We’re Against Emotionalism, Except When We’re Not

By Mona Charen Published on March 24, 2017

Conservatives have rightly taken pride in Neil Gorsuch’s calm and cerebral performance at his Senate confirmation hearings. Many commentators, along with Republican senators, have mocked Democrats for presuming to evaluate Gorsuch based on the outcomes of his cases. Did he “side with the little guy” or with big corporations? The right answer, conservatives have correctly chided, is that justice is supposed to be blind. A good judge makes determinations based upon the facts and the law without regard to whether he personally prefers one party to another and without some social-justice agenda to equalize the fortunes of little guys and big guys. It’s not little versus big or sympathetic versus unsympathetic in a courtroom, but facts and law.

It’s a shame, then, that so many conservatives are disregarding the virtues they laud in Gorsuch — prudence, careful weighing of facts, refusal to be swayed by emotional appeals — when it comes to a disturbing story of a rape in Maryland.

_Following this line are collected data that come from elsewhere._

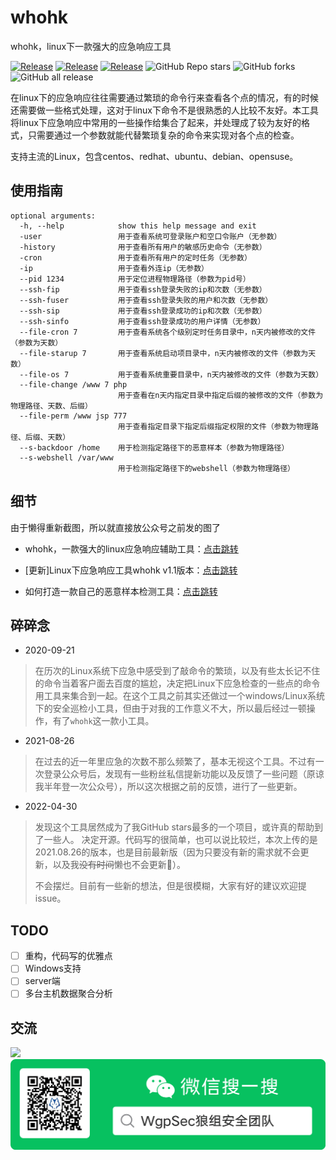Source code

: # whohk

whohk，linux下一款强大的应急响应工具

<a href="https://github.com/heikanet/whohk"><img alt="Release" src="https://img.shields.io/badge/python-3.x+-9cf"></a>
<a href="https://github.com/heikanet/whohk"><img alt="Release" src="https://img.shields.io/badge/whohk-1.1-ff69b4"></a>
<a href="https://github.com/heikanet/whohk"><img alt="Release" src="https://img.shields.io/badge/LICENSE-GPL-important"></a>
![GitHub Repo stars](https://img.shields.io/github/stars/heikanet/whohk?color=success)
![GitHub forks](https://img.shields.io/github/forks/heikanet/whohk)
![GitHub all release](https://img.shields.io/github/downloads/heikanet/whohk/total?color=blueviolet)  

在linux下的应急响应往往需要通过繁琐的命令行来查看各个点的情况，有的时候还需要做一些格式处理，这对于linux下命令不是很熟悉的人比较不友好。本工具将linux下应急响应中常用的一些操作给集合了起来，并处理成了较为友好的格式，只需要通过一个参数就能代替繁琐复杂的命令来实现对各个点的检查。

支持主流的Linux，包含centos、redhat、ubuntu、debian、opensuse。

## 使用指南
```
optional arguments:
  -h, --help            show this help message and exit
  -user                 用于查看系统可登录账户和空口令账户（无参数）
  -history              用于查看所有用户的敏感历史命令（无参数）
  -cron                 用于查看所有用户的定时任务（无参数）
  -ip                   用于查看外连ip（无参数）
  --pid 1234            用于定位进程物理路径（参数为pid号）
  --ssh-fip             用于查看ssh登录失败的ip和次数（无参数）
  --ssh-fuser           用于查看ssh登录失败的用户和次数（无参数）
  --ssh-sip             用于查看ssh登录成功的ip和次数（无参数）
  --ssh-sinfo           用于查看ssh登录成功的用户详情（无参数）
  --file-cron 7         用于查看系统各个级别定时任务目录中，n天内被修改的文件（参数为天数）
  --file-starup 7       用于查看系统启动项目录中，n天内被修改的文件（参数为天数）
  --file-os 7           用于查看系统重要目录中，n天内被修改的文件（参数为天数）
  --file-change /www 7 php
                        用于查看在n天内指定目录中指定后缀的被修改的文件（参数为物理路径、天数、后缀）
  --file-perm /www jsp 777
                        用于查看指定目录下指定后缀指定权限的文件（参数为物理路径、后缀、天数）
  --s-backdoor /home    用于检测指定路径下的恶意样本（参数为物理路径）
  --s-webshell /var/www
                        用于检测指定路径下的webshell（参数为物理路径）
```

## 细节

由于懒得重新截图，所以就直接放公众号之前发的图了
- whohk，一款强大的linux应急响应辅助工具：[点击跳转](https://mp.weixin.qq.com/s?__biz=MzIyNDkwNjQ5Ng==&mid=2247484224&idx=1&sn=616be624b7936abef282c5611f710a6a&chksm=e8069f2fdf71163973a712de55de80b042fb6224fa9179b4a655b5fe2e5be647f63d7f038e60&token=1653316416&lang=zh_CN#rd)

- [更新]Linux下应急响应工具whohk v1.1版本：[点击跳转](https://mp.weixin.qq.com/s?__biz=MzIyNDkwNjQ5Ng==&mid=2247485371&idx=1&sn=8f6a32e28bf06e100edcd9241a8923e4&chksm=e8069bd4df7112c28a416e740b6025982d1d4a920906f9e3aa2f6244c5a691af6cf9a96bb55d#rd)

- 如何打造一款自己的恶意样本检测工具：[点击跳转](https://mp.weixin.qq.com/s?__biz=MzIyNDkwNjQ5Ng==&amp;mid=2247484475&amp;idx=1&amp;sn=7180cb7a18335c71ef561f9ec468f601&amp;chksm=e8069854df7111425708634704d07832764f02545065717fd45424abb960938cbc121a417eb5&token=393884268&lang=zh_CN#rd)

## 碎碎念
- 2020-09-21 
>  在历次的Linux系统下应急中感受到了敲命令的繁琐，以及有些太长记不住的命令当着客户面去百度的尴尬，决定把Linux下应急检查的一些点的命令用工具来集合到一起。在这个工具之前其实还做过一个windows/Linux系统下的安全巡检小工具，但由于对我的工作意义不大，所以最后经过一顿操作，有了`whohk`这一款小工具。

- 2021-08-26
> 在过去的近一年里应急的次数不那么频繁了，基本无视这个工具。不过有一次登录公众号后，发现有一些粉丝私信提新功能以及反馈了一些问题（原谅我半年登一次公众号），所以这次根据之前的反馈，进行了一些更新。

- 2022-04-30
> 发现这个工具居然成为了我GitHub stars最多的一个项目，或许真的帮助到了一些人。
> 决定开源。代码写的很简单，也可以说比较烂，本次上传的是2021.08.26的版本，也是目前最新版（因为只要没有新的需求就不会更新，以及我~~没有时间~~懒也不会更新🐶）。
> 
> 不会摆烂。目前有一些新的想法，但是很模糊，大家有好的建议欢迎提issue。

## TODO
- [ ] 重构，代码写的优雅点
- [ ] Windows支持
- [ ] server端
- [ ] 多台主机数据聚合分析

## 交流

![](img/taixiayanshu.png)
![](img/wgpsec.png)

Reports indicate that a 14-year-old high school student in Rockville, Maryland (a suburb of Washington, D.C.), may have been sodomized and raped in the boys’ bathroom by two suspects. At least one of the suspects, according to Fox 5 in Baltimore, is an 18-year-old who recently entered the country illegally and was enrolled in the school as a freshman. The other, also an immigrant, is 17.

Emotional reactions to heinous crimes are completely understandable, but as Judge Gorsuch has properly reminded us, our feelings are not a good guide to justice. Neither are they a prescription for sensible policy. Quite the opposite.

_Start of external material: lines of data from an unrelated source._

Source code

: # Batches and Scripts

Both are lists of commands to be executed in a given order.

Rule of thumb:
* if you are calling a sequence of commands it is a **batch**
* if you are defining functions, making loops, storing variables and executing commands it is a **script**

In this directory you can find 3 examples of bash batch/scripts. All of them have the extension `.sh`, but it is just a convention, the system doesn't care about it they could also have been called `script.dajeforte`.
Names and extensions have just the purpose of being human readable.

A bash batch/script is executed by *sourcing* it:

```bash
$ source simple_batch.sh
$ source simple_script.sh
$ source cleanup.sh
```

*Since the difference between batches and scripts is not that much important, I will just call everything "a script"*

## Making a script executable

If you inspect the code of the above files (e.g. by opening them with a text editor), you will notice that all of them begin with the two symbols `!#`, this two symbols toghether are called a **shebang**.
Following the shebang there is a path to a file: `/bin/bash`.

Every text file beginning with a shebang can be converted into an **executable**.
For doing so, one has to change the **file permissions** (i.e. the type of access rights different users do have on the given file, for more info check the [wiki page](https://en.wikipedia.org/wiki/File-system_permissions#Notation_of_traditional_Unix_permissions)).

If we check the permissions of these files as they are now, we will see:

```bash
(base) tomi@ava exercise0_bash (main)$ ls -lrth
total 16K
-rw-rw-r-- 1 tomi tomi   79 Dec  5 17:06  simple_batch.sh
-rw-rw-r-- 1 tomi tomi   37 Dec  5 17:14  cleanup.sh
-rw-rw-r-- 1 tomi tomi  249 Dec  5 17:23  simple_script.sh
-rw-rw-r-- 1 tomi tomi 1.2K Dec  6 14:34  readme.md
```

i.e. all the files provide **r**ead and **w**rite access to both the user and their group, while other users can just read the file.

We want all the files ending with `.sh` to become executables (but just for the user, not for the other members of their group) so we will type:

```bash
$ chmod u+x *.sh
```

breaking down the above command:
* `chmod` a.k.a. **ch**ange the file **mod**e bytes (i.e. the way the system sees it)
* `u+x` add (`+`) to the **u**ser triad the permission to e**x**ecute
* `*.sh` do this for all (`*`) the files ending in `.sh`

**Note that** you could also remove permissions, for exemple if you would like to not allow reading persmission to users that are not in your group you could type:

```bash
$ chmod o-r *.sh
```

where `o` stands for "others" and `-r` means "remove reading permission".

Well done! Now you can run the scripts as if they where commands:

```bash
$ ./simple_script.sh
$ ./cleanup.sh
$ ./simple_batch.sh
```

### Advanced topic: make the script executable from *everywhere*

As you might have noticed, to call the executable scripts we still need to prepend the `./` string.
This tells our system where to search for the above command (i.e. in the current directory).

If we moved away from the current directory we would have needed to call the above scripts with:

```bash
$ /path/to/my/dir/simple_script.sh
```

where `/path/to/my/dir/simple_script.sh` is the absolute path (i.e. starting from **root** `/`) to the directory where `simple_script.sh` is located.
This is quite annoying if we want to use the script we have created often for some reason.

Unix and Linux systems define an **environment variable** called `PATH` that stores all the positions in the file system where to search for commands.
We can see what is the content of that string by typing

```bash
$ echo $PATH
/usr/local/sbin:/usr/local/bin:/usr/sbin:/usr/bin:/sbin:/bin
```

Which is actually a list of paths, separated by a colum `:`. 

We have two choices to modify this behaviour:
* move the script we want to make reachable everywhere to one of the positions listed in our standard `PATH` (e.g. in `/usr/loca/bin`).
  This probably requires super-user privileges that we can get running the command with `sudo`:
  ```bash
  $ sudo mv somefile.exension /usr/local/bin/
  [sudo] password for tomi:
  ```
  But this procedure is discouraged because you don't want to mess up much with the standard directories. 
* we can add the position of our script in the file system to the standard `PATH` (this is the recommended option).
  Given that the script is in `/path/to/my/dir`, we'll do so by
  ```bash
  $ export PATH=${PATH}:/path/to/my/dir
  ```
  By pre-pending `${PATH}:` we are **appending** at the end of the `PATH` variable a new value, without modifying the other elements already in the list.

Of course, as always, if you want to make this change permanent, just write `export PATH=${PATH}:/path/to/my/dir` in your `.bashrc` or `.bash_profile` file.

If the evidence shows that the victim’s account is correct — that she was pushed into the bathroom by the two suspects and raped by both of them in a stall — the young men could be facing many years in prison and deserve to.

But many are rushing to link this inflammatory case — before we know the facts — to the larger cause of immigration restriction. White House press secretary Sean Spicer drew the link: “Part of the reason the president has made illegal immigration such an issue is because of tragedies like this. … This is why he’s passionate about this. Because people are victims of these crimes. Immigration pays its toll on our people.” That is exploiting people’s anger, which is bad enough, and it’s false, which is worse.

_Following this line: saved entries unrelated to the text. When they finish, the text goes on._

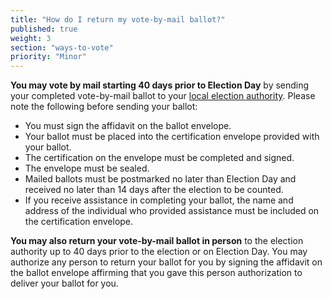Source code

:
 ```yaml
---
title: "How do I return my vote-by-mail ballot?"
published: true
weight: 3
section: "ways-to-vote"
priority: "Minor"
---
```

**You may vote by mail starting 40 days prior to Election Day** by sending your completed vote-by-mail ballot to your [local election authority](http://www.elections.il.gov/ElectionAuthorities/ElecAuthorityList.aspx). Please note the following before sending your ballot:  
- You must sign the affidavit on the ballot envelope.  
- Your ballot must be placed into the certification envelope provided with your ballot.  
- The certification on the envelope must be completed and signed.  
- The envelope must be sealed.  
- Mailed ballots must be postmarked no later than Election Day and received no later than 14 days after the election to be counted.  
- If you receive assistance in completing your ballot, the name and address of the individual who provided assistance must be included on the certification envelope.  

**You may also return your vote-by-mail ballot in person** to the election authority up to 40 days prior to the election or on Election Day. You may authorize any person to return your ballot for you by signing the affidavit on the ballot envelope affirming that you gave this person authorization to deliver your ballot for you.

There are good and bad arguments against immigration. I am sympathetic to some restrictionist points, but smearing immigrants as out-of-control criminals is shameful. High rates of immigration, legal and illegal, are not associated with spikes in crime. In our recent history, between 1990 and 2013, the illegal immigrant population in the U.S. more than tripled to 11.2 million. Yet FBI data indicates that the violent crime rate declined by 48 percent during those years. This included violent crimes, such as aggravated assault, robbery, rape and murder. Rates of property crime fell by 41 percent, including declining rates of motor vehicle theft, larceny/robbery and burglary.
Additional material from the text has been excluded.